Its day two of the 30 day blogging challenge:

I think i get along pretty well with both of my parents. We obviously argue every now and then, but most of the time its very minor, and mainly because I’m being stubborn.

My mum is really lovely and caring, she’s been unbelievably helpful and supportive of my horse riding, and spends so much of her own time helping me out with stable duties. I really appreciate everything she does for me, even though I’m not very good at showing how great full i am. My dad and i always joke around and have ‘mad banter’ as he puts it. He’s not as interested in the horse, but he is also supportive and acts as a taxi service to get me to and from the yard. My parents also respect my privacy which is really nice and they also seem to trust me quite a lot, and give me quite a bit of independence. I think this has improved our relationship quite a lot, because i used to get frustrated when my parents sheltered and babied me.

I think the main issue in my relationship with my parents is the fact that i don’t express how I’m feeling, i love both of my parents so so so much, but i don’t tell them, i guess I’m just very bad at talking about my feelings. Because of this i sometimes end up getting frustrated because my parents don’t realise when I’m down, because i constantly act as though I’m doing great. For example during my GCSE’s i was crumbling under the pressure that i had put on myself, and because i refused to tell my parents or ask them for support, i ended up getting really moody with them because i felt like they were being uncaring, but deep down i know it’s because i refuse to let them in.

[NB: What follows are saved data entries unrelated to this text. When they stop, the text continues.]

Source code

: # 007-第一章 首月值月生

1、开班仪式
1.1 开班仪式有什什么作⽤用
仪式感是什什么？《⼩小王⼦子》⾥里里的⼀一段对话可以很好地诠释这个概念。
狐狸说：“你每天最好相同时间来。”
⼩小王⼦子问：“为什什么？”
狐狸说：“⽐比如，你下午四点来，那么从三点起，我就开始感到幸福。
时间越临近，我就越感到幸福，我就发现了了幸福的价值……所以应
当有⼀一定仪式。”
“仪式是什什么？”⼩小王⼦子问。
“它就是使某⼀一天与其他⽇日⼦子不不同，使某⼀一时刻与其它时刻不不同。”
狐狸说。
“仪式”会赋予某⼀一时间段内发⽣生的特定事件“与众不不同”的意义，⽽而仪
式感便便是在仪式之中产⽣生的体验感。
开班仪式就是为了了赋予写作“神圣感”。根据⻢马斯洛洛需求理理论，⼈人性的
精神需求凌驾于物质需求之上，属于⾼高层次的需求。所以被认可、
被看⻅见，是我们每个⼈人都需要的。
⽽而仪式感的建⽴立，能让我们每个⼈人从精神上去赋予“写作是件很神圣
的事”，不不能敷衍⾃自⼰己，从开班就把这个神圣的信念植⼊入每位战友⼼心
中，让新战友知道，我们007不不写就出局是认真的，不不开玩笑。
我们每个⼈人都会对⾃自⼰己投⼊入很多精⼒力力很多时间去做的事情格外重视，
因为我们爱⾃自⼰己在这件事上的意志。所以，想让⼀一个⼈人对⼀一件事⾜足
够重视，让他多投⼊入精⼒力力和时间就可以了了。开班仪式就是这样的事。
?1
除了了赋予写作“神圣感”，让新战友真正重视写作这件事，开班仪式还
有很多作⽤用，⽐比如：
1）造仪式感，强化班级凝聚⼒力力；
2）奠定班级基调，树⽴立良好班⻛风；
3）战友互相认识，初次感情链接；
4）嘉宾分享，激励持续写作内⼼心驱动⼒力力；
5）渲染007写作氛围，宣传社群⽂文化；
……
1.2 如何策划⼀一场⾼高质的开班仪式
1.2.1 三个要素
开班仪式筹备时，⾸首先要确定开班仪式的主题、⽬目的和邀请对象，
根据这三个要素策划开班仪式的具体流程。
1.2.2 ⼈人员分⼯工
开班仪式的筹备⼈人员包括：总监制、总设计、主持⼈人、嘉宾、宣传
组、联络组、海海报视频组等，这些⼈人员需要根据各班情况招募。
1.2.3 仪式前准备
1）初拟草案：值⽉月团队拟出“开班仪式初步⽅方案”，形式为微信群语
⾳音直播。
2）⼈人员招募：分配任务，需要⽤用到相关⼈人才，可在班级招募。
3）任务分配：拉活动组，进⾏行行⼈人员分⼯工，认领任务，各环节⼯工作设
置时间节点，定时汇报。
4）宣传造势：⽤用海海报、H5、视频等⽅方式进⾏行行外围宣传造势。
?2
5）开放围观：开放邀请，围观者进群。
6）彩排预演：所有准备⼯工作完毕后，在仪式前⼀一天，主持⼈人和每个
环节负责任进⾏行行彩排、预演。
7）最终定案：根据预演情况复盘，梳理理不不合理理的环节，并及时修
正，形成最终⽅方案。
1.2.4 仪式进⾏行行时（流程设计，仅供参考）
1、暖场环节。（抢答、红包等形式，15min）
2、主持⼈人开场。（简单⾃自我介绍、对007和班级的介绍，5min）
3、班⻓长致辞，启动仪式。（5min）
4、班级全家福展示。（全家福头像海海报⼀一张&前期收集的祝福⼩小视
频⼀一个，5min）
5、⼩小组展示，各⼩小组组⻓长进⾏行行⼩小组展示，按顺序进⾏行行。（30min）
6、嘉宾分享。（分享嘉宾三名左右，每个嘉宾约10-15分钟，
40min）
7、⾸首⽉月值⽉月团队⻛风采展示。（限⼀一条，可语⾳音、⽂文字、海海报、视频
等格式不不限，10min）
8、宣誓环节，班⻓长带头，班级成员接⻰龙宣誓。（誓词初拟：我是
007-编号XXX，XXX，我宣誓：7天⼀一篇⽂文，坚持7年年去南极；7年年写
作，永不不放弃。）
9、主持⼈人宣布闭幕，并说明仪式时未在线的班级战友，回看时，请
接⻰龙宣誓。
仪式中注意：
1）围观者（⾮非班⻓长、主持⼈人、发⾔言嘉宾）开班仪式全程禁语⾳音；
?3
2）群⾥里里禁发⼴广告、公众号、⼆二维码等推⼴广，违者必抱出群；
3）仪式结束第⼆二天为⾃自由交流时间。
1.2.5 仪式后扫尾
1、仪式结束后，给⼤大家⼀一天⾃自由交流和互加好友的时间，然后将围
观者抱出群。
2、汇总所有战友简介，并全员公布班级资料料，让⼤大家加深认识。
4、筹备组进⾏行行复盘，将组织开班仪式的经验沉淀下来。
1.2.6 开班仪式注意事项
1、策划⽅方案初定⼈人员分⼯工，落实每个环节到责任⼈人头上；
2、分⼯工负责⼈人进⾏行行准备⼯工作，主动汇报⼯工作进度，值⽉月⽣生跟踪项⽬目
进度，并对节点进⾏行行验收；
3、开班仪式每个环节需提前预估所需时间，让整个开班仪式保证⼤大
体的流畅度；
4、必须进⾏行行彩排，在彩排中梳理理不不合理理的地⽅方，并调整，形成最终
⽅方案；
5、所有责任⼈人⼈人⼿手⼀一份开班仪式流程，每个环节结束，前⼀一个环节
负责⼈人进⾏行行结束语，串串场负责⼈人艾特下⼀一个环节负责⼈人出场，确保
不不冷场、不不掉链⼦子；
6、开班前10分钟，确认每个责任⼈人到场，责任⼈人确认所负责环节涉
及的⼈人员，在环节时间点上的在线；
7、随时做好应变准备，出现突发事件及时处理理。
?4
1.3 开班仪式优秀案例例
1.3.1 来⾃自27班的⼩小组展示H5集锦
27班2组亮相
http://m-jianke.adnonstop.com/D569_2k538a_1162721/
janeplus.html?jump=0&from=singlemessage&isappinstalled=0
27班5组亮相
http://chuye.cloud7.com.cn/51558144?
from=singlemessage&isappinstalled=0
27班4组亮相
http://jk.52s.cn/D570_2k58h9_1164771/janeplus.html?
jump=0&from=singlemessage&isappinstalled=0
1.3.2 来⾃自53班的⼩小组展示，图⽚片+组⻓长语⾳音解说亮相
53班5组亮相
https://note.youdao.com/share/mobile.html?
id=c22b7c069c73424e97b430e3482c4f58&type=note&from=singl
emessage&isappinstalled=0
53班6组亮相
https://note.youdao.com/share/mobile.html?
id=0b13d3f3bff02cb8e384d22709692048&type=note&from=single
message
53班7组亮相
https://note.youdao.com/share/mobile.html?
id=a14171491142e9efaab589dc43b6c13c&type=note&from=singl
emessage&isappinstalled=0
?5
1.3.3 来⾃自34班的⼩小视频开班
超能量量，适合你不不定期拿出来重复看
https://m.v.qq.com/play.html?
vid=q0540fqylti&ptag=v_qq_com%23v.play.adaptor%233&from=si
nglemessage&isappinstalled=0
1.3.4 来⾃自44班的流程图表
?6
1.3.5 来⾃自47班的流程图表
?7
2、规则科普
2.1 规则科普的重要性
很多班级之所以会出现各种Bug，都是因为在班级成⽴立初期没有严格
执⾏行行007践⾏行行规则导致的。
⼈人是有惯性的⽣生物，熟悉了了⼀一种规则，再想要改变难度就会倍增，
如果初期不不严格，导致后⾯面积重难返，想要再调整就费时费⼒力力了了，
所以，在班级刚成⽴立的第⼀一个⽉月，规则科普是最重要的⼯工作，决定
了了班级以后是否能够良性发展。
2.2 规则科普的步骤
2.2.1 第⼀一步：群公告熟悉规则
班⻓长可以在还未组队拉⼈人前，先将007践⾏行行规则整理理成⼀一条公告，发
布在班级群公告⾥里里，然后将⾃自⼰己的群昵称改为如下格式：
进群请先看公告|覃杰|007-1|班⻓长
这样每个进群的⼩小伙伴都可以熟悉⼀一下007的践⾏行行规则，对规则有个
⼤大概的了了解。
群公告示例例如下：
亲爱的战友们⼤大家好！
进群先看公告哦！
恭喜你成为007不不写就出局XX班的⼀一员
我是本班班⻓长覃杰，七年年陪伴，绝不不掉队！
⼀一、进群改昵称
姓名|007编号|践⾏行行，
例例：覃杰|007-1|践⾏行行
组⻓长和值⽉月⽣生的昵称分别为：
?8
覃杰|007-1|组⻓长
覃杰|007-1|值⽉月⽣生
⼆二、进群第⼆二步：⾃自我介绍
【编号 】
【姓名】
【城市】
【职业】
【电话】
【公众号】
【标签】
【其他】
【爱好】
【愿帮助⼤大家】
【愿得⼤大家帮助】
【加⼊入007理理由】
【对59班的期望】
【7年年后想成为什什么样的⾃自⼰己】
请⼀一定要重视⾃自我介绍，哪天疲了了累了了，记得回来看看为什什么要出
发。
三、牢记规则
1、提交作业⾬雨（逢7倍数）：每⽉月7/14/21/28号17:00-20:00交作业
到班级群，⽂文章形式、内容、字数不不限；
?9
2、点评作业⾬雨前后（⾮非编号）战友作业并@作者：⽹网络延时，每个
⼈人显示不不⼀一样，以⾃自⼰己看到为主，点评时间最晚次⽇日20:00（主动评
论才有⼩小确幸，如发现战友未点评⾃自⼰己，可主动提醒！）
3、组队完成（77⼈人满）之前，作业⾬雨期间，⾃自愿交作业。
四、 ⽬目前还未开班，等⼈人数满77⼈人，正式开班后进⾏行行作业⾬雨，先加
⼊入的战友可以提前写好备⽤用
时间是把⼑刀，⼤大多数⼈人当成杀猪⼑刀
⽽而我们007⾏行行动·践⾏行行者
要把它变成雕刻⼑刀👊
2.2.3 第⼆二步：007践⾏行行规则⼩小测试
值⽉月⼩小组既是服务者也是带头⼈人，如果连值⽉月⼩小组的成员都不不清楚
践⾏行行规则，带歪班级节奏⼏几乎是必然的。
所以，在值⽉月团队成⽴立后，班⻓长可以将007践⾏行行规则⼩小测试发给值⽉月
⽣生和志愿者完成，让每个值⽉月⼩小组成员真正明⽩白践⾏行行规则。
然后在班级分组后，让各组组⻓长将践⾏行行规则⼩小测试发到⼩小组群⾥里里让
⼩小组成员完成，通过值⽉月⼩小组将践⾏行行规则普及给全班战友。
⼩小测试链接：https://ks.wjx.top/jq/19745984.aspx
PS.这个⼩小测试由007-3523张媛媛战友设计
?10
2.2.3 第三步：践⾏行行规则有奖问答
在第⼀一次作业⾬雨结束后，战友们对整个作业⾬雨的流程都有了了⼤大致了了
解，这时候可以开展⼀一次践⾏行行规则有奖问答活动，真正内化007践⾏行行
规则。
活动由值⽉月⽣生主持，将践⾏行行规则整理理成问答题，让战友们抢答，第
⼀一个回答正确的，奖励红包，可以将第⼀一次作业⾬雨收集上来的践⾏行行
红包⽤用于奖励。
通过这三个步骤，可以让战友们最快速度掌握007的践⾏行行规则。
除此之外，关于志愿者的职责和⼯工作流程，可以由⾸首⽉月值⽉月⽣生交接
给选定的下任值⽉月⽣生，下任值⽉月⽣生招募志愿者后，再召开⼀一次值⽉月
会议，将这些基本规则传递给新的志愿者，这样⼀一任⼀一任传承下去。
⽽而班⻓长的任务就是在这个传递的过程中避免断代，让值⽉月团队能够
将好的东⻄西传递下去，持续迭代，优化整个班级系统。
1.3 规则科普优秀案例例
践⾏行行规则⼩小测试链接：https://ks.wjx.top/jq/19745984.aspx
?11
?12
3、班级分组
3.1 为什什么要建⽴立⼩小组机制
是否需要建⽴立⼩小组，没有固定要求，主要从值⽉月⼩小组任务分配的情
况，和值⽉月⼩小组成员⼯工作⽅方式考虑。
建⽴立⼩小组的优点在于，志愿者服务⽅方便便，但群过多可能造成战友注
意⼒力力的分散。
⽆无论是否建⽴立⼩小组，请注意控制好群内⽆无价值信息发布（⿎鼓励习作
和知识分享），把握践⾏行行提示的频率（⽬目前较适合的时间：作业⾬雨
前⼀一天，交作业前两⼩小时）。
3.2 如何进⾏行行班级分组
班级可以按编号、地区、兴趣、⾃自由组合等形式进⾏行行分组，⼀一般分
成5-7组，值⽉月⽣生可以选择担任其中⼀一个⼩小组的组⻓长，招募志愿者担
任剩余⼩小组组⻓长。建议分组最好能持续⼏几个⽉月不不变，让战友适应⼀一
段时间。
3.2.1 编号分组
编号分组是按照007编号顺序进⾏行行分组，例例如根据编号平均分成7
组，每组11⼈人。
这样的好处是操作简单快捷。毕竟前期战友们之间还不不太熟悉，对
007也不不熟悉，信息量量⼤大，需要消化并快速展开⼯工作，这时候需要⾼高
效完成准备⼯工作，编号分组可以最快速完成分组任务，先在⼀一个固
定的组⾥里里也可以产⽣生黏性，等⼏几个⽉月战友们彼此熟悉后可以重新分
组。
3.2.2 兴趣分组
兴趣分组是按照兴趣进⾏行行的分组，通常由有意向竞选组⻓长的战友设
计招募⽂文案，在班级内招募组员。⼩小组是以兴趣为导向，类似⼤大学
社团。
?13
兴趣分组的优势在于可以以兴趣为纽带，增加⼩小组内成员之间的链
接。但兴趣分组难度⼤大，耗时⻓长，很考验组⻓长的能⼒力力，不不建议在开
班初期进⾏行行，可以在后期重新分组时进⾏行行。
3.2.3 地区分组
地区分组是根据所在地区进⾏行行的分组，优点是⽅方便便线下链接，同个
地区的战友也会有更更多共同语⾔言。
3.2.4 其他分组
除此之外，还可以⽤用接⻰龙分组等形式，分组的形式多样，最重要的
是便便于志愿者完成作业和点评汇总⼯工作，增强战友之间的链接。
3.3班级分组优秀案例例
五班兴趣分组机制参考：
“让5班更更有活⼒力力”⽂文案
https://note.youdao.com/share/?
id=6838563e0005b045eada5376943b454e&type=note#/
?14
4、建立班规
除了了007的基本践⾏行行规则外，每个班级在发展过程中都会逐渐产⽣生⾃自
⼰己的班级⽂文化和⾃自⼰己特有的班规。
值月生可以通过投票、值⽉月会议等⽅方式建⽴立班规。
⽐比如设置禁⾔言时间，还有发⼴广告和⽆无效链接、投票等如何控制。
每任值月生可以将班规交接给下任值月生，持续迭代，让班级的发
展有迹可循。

Me and my parents also don’t see eye to eye on issues about sexuality and LGBTQ+ related topics, my friend Fred is gay, and I’m obviously completely fine with it, love is love and i don’t see why some people have an issue with it. My parents, when they found out Fred was gay, made comments to me about him doing it for attention or how it was just a phase. I know these are the kinds of things a lot of older people say; but i couldn’t possibly disagree anymore with their views. This put some strain on my relationship with my parents, because whenever i mentioned Fred, one of them would make a rude comment, and i would much rather my parents not be rude about my friends, especially to my face, when they haven’t even spent any time getting to know him.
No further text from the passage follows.